To use tabularasa in your project, you will first create a single yaml file defining a tabular schema and build process. This file should exist within your package, not somewhere else in your repo - in other words it should be package data. It is therefore always read and specified as any package data would be - with a package name and a path inside said package.

The schema file includes documentation, tabular schema definitions, type information, value-level constraints (e.g. ranges, string patterns, and nullability), column-level constraints (e.g. uniqueness), file resource definitions, and build options controlling the output of the build system. Tables are built from raw data files which may take any form and may be stored either in the repository under version control or remotely in a blob store such as ADLS (versioned with md5 hashes to ensure build availability and consistency), but are packaged with the distribution as strictly-typed parquet files and optionally as a sqlite database archive file. Large package files may be omitted from the base distribution to be synced with a blob store at run time.

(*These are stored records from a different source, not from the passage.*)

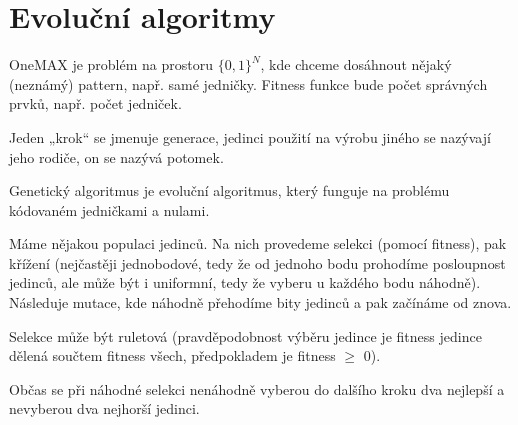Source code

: \documentclass[12pt]{article}					%
\begin{document}

\section{Evoluční algoritmy}
\begin{definice}[OneMAX]
	OneMAX je problém na prostoru $\{0, 1\}^N$, kde chceme dosáhnout nějaký (neznámý) pattern, např. samé jedničky. Fitness funkce bude počet správných prvků, např. počet jedniček.
\end{definice}

\begin{definice}
	Jeden „krok“ se jmenuje generace, jedinci použití na výrobu jiného se nazývají jeho rodiče, on se nazývá potomek.
\end{definice}

\begin{definice}
	Genetický algoritmus je evoluční algoritmus, který funguje na problému kódovaném jedničkami a nulami.
	
	Máme nějakou populaci jedinců. Na nich provedeme selekci (pomocí fitness), pak křížení (nejčastěji jednobodové, tedy že od jednoho bodu prohodíme posloupnost jedinců, ale může být i uniformní, tedy že vyberu u každého bodu náhodně). Následuje mutace, kde náhodně přehodíme bity jedinců a pak začínáme od znova.

	Selekce může být ruletová (pravděpodobnost výběru jedince je fitness jedince dělená součtem fitness všech, předpokladem je fitness $≥$ 0).
\end{definice}

\begin{definice}[Elitismus]
	Občas se při náhodné selekci nenáhodně vyberou do dalšího kroku dva nejlepší a nevyberou dva nejhorší jedinci.
\end{definice}
\end{document}
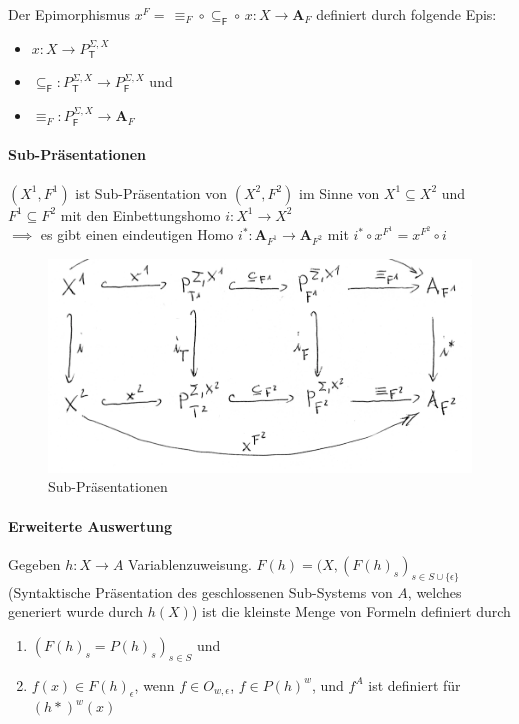 Der Epimorphismus $x^F = \, \equiv_{F}\circ\subseteq_{\mathsf{F}}\circ\, x:X\rightarrow\mathbf{A}_{F}$
definiert durch folgende Epis: %
\begin{itemize}
\item $x:X\rightarrow P_{\mathsf{T}}^{\Sigma,X}$
\item $\subseteq_{\mathsf{F}}:P_{\mathsf{T}}^{\Sigma,X}\rightarrow P_{\mathsf{F}}^{\Sigma,X}$ und 
\item $\equiv_{F}:P_{\mathsf{F}}^{\Sigma,X}\rightarrow\mathbf{A}_{F}$  
\end{itemize}
 
 \newpage 
\paragraph{ Sub-Präsentationen}
$(X^1, F^1)$ ist Sub-Präsentation von $(X^2, F^2)$ im Sinne von $X^1 \subseteq X^2$ und $F^1 \subseteq F^2$ mit den Einbettungshomo $i: X^1 \rightarrow X^2$ \\
$\implies $ es gibt einen eindeutigen Homo $i^*: \mathbf{A}_{F^1} \rightarrow \mathbf{A}_{F^2}$ mit $i^* \circ x^{F^1} = x^{F^2} \circ i$

\begin{figure}[h]
\noindent \centering{}\includegraphics[scale=0.5]{Abbildungen/180}\caption{Sub-Präsentationen}
\end{figure}

\paragraph{ Erweiterte Auswertung}
Gegeben $h: X \rightarrow A$ Variablenzuweisung. $F(h) = (X,(F(h)_s)_{s \in S \cup \{\epsilon\}}$ (Syntaktische Präsentation des geschlossenen Sub-Systems von $A$, welches generiert wurde durch $h(X)$) ist die kleinste Menge von Formeln definiert durch
\begin{enumerate}
\item $(F(h)_s = P(h)_s)_{s \in S}$ und 
\item $f(x) \in F(h)_\epsilon$, wenn $f \in O_{w, \epsilon}$, $f \in P(h)^w$, und $f^A$ ist definiert für $(h*)^w(x)$
\end{enumerate}

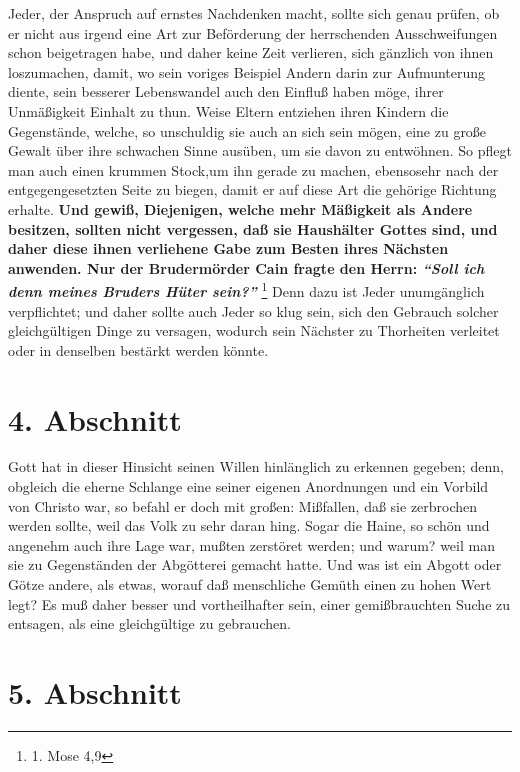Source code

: Jeder, der Anspruch auf ernstes Nachdenken macht, sollte sich genau prüfen, ob
er nicht aus irgend eine Art zur Beförderung der herrschenden Ausschweifungen
schon beigetragen habe, und daher keine Zeit verlieren, sich gänzlich von ihnen
loszumachen, damit, wo sein voriges Beispiel Andern darin zur Aufmunterung
diente, sein besserer Lebenswandel auch den Einfluß haben möge, ihrer
Unmäßigkeit Einhalt zu thun. Weise Eltern
entziehen ihren Kindern die
Gegenstände, welche, so unschuldig sie auch an sich sein mögen, eine zu große
Gewalt über ihre schwachen Sinne ausüben, um sie davon zu entwöhnen. So pflegt
man auch einen krummen Stock,um ihn gerade zu machen, ebensosehr nach der
entgegengesetzten Seite zu biegen, damit er auf diese Art die gehörige Richtung
erhalte. \textbf{Und gewiß, Diejenigen, welche mehr
Mäßigkeit als Andere besitzen,
sollten nicht vergessen, daß sie Haushälter Gottes sind, und daher diese ihnen
verliehene Gabe zum Besten ihres Nächsten anwenden. Nur der Brudermörder
Cain
fragte den Herrn:
\textit{"`Soll ich denn meines Bruders Hüter sein?"'}}
\footnote{1. Mose 4,9}
Denn dazu ist Jeder unumgänglich verpflichtet; und daher sollte auch Jeder
so klug sein, sich den Gebrauch solcher gleichgültigen Dinge zu versagen,
wodurch sein Nächster zu Thorheiten verleitet oder in denselben bestärkt werden
könnte.

\section{4. Abschnitt} \label{kap18_ab4}

Gott hat in dieser Hinsicht seinen Willen hinlänglich zu erkennen gegeben; denn,
obgleich die eherne Schlange eine seiner eigenen Anordnungen und
ein Vorbild von
Christo war, so befahl er doch mit großen: Mißfallen, daß sie zerbrochen werden
sollte, weil das Volk zu sehr daran hing. Sogar die Haine, so schön und angenehm
auch ihre Lage war, mußten zerstöret werden; und warum? weil man sie zu
Gegenständen der Abgötterei gemacht hatte. Und was ist ein
Abgott oder Götze
andere, als etwas, worauf daß menschliche Gemüth einen zu hohen Wert legt? Es
muß daher besser und vortheilhafter sein, einer gemißbrauchten Suche zu
entsagen, als eine gleichgültige zu gebrauchen.

\section{5. Abschnitt} \label{kap18_ab5}


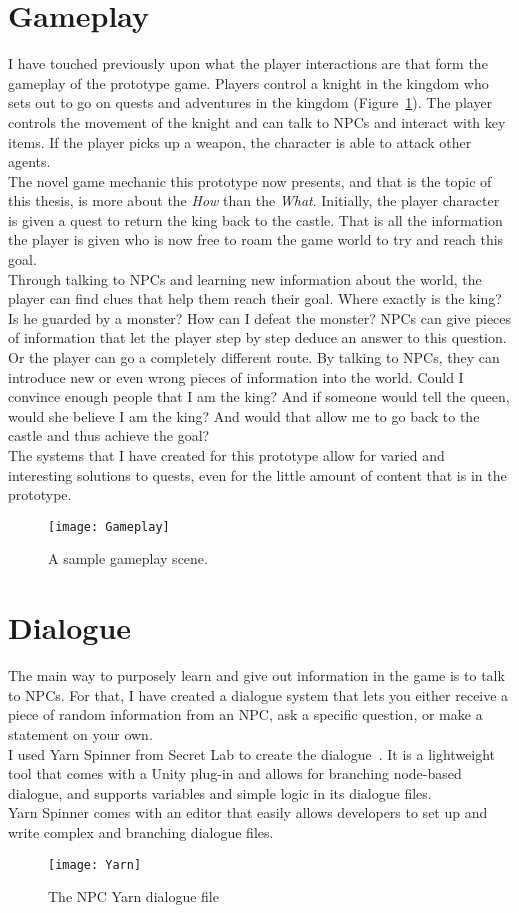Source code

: \section{Gameplay}
I have touched previously upon what the player interactions are that form the gameplay of the prototype game. Players control a knight in the kingdom who sets out to go on quests and adventures in the kingdom (Figure~\ref{fig:gameplay}). The player controls the movement of the knight and can talk to NPCs and interact with key items. If the player picks up a weapon, the character is able to attack other agents.\\
The novel game mechanic this prototype now presents, and that is the topic of this thesis, is more about the \textit{How} than the \textit{What}. Initially, the player character is given a quest to return the king back to the castle. That is all the information the player is given who is now free to roam the game world to try and reach this goal.\\
Through talking to NPCs and learning new information about the world, the player can find clues that help them reach their goal. Where exactly is the king? Is he guarded by a monster? How can I defeat the monster? NPCs can give pieces of information that let the player step by step deduce an answer to this question.\\
Or the player can go a completely different route. By talking to NPCs, they can introduce new or even wrong pieces of information into the world. Could I convince enough people that I am the king? And if someone would tell the queen, would she believe I am the king? And would that allow me to go back to the castle and thus achieve the goal?\\
The systems that I have created for this prototype allow for varied and interesting solutions to quests, even for the little amount of content that is in the prototype.
\begin{figure}
	\centering
	\texttt{[image: Gameplay]}
	\caption{A sample gameplay scene.}
	\label{fig:gameplay}
\end{figure}
\section{Dialogue}
The main way to purposely learn and give out information in the game is to talk to NPCs. For that, I have created a dialogue system that lets you either receive a piece of random information from an NPC, ask a specific question, or make a  statement on your own.\\
I used Yarn Spinner from Secret Lab to create the dialogue~\cite{Secret2021}. It is a lightweight tool that comes with a Unity plug-in and allows for branching node-based dialogue, and supports variables and simple logic in its dialogue files.\\
Yarn Spinner comes with an editor that easily allows developers to set up and write complex and branching dialogue files.
\begin{figure}
	\centering
	\texttt{[image: Yarn]}
	\caption{The NPC Yarn dialogue file}
	\label{fig:yarn}
\end{figure}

The sections of the schema file are as follows:

  • build_options: a set of various flags controlling your build process, including code and data generation
  • tables: the schema definitions of your tabular data, plus specifications of the inputs and functions used to derive them
  • types: any custom constrained column-level types you may wish to define and reference in your tables. These become both validation constraints expressed as pandera schemas, and typing.Literal types in the case of enums, or sometimes typing.NewTypes depending on your build options.
  • local_data: specifications of local files in your repo that will be used to build your tables. Files referenced here are expected to be version-controlled along with your code and so don't require hashes for integrity checks. Note that tabularasa assumes the file on disk is the official committed version. It cannot protect against builds with uncommitted local changes to these files.
  • remote_data: specifications of remote files that will be used to build your tables. Currently only blob store backends like ADLS are supported. Files referenced here must be versioned with hashes to ensure build integrity (MD5 is used currently).
  • remote_blob_store: optional location to store large artifacts in post-build, in case you want to set a size limit above which your data files will not be packaged with your distribution. They can then be fetched at run time as needed.
  • external_schemas: optional specification of tabularasa schemas inside other packages, in case you are integrating with them, e.g. by sharing some types.

To get more detail on the structure of any of these sections, you may refer to the thds.tabularasa.schema.metaschema._RawSchema class, which is an exact field-by-field reflection of the schema yaml file (with a few enriched fields). Instances of this class are validated and enriched to become instances of thds.tabularasa.schema.metaschema.Schema, which are then used in various build operations.

Core Concepts: How Tabularasa Controls Your Data

Before diving into the details, it's important to understand how tabularasa controls and transforms your data:

Column Ordering

Important: The column order in your output parquet files is entirely controlled by the order defined in schema.yaml, not by the order in your preprocessor code or source data. Even if your preprocessor returns columns in a different order, tabularasa will reorder them to match the schema definition during the build process. This ensures consistency across all data artifacts.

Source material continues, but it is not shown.